The data >>
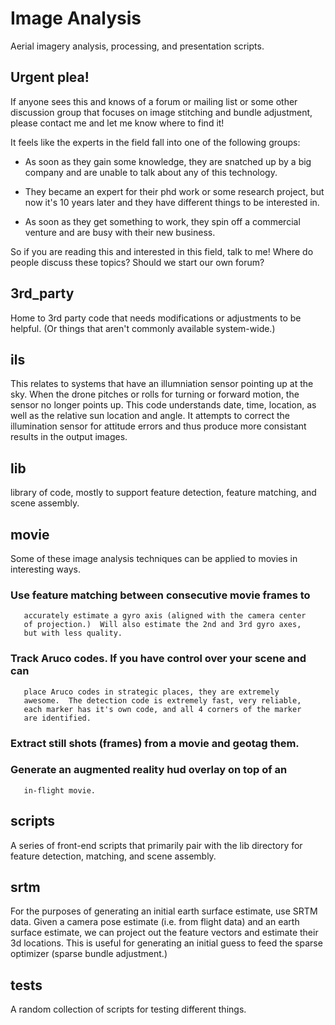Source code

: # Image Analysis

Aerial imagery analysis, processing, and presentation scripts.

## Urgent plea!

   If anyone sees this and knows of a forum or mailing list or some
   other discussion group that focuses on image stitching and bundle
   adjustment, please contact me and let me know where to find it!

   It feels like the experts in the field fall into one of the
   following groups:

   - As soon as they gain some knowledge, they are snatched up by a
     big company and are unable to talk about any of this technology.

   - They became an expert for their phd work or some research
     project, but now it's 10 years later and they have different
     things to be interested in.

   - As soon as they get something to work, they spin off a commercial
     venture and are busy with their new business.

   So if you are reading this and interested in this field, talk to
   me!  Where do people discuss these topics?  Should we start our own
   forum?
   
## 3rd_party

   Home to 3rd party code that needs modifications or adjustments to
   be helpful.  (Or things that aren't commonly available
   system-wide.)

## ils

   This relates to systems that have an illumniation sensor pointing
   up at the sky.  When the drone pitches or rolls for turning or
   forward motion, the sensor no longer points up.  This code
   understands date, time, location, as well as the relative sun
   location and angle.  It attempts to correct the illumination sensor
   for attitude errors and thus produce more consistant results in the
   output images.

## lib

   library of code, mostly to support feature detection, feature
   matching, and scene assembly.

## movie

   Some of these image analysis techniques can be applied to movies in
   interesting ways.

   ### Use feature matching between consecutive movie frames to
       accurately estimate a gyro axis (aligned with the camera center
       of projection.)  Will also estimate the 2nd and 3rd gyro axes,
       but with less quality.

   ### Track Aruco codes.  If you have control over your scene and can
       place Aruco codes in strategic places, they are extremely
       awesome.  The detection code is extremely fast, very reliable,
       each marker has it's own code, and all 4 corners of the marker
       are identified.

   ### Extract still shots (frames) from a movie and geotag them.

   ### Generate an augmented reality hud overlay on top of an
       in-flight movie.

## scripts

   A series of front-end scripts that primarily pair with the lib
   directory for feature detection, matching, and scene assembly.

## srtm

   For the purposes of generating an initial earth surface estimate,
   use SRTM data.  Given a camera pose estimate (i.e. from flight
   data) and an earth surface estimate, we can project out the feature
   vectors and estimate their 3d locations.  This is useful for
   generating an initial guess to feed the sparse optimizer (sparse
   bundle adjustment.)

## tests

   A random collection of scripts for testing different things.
* * *
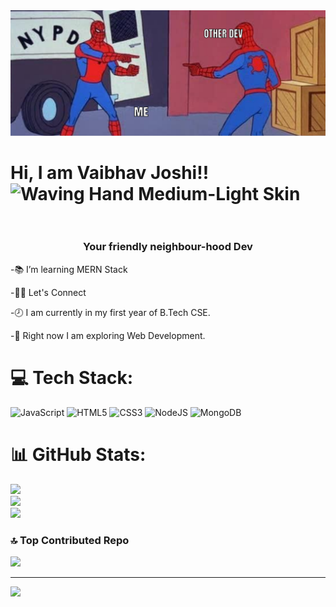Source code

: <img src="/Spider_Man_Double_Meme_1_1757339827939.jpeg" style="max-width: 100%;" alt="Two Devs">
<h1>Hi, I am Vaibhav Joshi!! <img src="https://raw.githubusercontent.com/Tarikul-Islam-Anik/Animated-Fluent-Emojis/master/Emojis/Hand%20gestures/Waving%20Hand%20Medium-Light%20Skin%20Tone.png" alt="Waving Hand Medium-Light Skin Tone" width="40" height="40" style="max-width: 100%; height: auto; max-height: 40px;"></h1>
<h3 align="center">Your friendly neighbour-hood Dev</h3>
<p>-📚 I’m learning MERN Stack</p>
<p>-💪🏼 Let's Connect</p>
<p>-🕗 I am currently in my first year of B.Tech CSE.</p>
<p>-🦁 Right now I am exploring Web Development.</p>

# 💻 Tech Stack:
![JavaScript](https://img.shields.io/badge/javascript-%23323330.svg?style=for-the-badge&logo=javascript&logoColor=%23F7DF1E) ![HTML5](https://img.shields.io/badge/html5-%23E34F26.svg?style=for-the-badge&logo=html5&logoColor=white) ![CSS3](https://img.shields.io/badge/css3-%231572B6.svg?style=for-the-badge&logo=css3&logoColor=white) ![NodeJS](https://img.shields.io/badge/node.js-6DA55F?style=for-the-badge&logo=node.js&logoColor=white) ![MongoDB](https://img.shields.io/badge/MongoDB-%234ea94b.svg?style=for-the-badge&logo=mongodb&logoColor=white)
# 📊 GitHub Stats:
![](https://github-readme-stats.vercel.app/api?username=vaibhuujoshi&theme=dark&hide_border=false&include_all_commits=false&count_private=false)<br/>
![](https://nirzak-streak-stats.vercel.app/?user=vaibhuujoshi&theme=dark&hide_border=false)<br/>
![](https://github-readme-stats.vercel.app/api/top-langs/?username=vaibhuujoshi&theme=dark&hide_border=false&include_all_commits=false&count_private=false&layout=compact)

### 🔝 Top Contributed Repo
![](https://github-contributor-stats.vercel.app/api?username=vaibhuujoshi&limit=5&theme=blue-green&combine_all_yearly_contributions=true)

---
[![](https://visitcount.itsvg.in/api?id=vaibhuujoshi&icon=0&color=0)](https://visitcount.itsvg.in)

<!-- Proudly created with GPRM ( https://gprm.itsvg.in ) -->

Task description >> Whenever a line in the records above contains the string "different", copy that line.

Result of this exercise >>
     project, but now it's 10 years later and they have different
   A random collection of scripts for testing different things.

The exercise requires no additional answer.